↓
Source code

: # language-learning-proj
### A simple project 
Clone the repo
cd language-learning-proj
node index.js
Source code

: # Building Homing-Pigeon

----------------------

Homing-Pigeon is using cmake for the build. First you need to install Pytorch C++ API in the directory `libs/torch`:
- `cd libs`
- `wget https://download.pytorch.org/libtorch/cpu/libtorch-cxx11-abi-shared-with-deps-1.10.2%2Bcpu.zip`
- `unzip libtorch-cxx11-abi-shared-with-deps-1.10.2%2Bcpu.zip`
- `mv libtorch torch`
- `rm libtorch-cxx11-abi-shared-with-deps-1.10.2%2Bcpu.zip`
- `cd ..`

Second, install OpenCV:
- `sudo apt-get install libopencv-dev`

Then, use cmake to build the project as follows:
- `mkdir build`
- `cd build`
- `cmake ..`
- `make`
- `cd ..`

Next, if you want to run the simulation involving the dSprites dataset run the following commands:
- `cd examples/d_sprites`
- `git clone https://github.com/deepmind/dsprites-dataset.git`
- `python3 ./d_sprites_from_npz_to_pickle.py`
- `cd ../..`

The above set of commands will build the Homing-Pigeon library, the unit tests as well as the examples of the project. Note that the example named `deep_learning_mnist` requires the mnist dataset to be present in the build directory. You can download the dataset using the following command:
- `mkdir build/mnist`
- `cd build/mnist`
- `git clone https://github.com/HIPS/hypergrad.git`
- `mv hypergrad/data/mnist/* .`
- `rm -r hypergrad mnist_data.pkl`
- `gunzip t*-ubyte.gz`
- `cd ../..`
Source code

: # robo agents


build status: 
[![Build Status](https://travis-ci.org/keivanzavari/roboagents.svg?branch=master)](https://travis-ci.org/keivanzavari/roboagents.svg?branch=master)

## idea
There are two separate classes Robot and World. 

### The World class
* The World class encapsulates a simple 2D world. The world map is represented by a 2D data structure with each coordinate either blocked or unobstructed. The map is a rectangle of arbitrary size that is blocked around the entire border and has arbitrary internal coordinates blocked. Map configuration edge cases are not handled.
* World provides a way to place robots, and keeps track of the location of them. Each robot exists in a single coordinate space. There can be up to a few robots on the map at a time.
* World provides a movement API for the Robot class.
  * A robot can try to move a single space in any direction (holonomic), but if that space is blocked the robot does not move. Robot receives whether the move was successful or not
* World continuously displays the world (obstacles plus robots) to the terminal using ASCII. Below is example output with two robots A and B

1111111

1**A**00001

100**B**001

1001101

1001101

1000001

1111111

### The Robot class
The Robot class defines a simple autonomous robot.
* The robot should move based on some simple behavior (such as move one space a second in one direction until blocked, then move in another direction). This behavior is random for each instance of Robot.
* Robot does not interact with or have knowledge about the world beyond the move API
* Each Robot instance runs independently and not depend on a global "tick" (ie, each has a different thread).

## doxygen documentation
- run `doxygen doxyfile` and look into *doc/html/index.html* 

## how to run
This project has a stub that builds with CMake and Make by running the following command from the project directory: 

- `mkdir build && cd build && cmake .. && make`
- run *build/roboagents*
↑
↓
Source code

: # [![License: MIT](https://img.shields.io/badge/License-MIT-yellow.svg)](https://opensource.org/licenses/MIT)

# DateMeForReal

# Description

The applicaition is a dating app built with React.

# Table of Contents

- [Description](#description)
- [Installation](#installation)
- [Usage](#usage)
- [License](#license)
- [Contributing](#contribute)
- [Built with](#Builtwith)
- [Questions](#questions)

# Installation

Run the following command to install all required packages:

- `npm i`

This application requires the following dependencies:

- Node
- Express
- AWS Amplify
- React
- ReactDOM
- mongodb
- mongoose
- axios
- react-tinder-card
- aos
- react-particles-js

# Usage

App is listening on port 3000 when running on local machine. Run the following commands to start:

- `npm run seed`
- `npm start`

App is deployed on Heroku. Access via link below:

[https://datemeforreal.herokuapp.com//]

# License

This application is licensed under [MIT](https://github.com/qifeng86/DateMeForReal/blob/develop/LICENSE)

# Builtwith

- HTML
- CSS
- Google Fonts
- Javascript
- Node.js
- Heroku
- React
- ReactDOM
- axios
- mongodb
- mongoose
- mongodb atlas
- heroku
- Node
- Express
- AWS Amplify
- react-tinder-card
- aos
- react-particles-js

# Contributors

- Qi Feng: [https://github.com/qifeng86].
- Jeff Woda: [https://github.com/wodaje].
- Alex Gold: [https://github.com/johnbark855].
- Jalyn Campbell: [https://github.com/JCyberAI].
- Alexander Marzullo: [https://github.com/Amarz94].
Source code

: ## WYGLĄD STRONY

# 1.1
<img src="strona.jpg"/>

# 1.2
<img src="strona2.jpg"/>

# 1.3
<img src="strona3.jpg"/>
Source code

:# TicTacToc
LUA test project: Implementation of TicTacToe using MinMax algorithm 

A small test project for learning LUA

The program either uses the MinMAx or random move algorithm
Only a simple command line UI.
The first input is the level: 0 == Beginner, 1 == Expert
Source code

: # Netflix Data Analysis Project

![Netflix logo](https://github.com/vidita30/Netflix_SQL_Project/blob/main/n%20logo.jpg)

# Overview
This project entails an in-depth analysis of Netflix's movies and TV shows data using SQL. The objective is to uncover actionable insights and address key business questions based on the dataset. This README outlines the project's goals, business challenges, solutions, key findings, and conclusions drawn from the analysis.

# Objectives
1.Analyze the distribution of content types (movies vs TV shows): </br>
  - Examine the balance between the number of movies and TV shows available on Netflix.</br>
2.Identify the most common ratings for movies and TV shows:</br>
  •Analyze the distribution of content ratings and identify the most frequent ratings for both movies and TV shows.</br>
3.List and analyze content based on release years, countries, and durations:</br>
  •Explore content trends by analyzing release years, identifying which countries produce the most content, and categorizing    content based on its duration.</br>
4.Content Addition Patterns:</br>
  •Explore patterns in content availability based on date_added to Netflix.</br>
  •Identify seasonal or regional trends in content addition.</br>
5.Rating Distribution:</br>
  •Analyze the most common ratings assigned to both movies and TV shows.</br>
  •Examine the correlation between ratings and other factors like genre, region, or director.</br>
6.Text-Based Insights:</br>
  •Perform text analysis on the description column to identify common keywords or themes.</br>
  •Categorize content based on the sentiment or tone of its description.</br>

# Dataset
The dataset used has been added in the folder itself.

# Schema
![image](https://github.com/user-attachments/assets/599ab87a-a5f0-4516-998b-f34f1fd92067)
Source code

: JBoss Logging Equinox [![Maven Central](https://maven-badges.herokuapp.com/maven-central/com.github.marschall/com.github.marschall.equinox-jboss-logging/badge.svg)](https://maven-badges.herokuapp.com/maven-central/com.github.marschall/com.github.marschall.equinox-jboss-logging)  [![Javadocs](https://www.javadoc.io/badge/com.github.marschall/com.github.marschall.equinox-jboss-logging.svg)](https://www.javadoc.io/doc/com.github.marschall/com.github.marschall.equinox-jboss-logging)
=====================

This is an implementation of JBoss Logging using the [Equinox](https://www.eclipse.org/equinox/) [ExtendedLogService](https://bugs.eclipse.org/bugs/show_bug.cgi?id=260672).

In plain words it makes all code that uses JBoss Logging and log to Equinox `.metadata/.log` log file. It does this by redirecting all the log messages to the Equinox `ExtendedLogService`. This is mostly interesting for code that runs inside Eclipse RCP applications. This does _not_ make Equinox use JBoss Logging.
↑
> [AIM OF THE EXERCISE] The lines above that hold the string "This" are to be located and copied.

> [ANSWER]
* The robot should move based on some simple behavior (such as move one space a second in one direction until blocked, then move in another direction). This behavior is random for each instance of Robot.
This project has a stub that builds with CMake and Make by running the following command from the project directory: 
This application requires the following dependencies:
This application is licensed under [MIT](https://github.com/qifeng86/DateMeForReal/blob/develop/LICENSE)
This project entails an in-depth analysis of Netflix's movies and TV shows data using SQL. The objective is to uncover actionable insights and address key business questions based on the dataset. This README outlines the project's goals, business challenges, solutions, key findings, and conclusions drawn from the analysis.
This is an implementation of JBoss Logging using the [Equinox](https://www.eclipse.org/equinox/) [ExtendedLogService](https://bugs.eclipse.org/bugs/show_bug.cgi?id=260672).
In plain words it makes all code that uses JBoss Logging and log to Equinox `.metadata/.log` log file. It does this by redirecting all the log messages to the Equinox `ExtendedLogService`. This is mostly interesting for code that runs inside Eclipse RCP applications. This does _not_ make Equinox use JBoss Logging.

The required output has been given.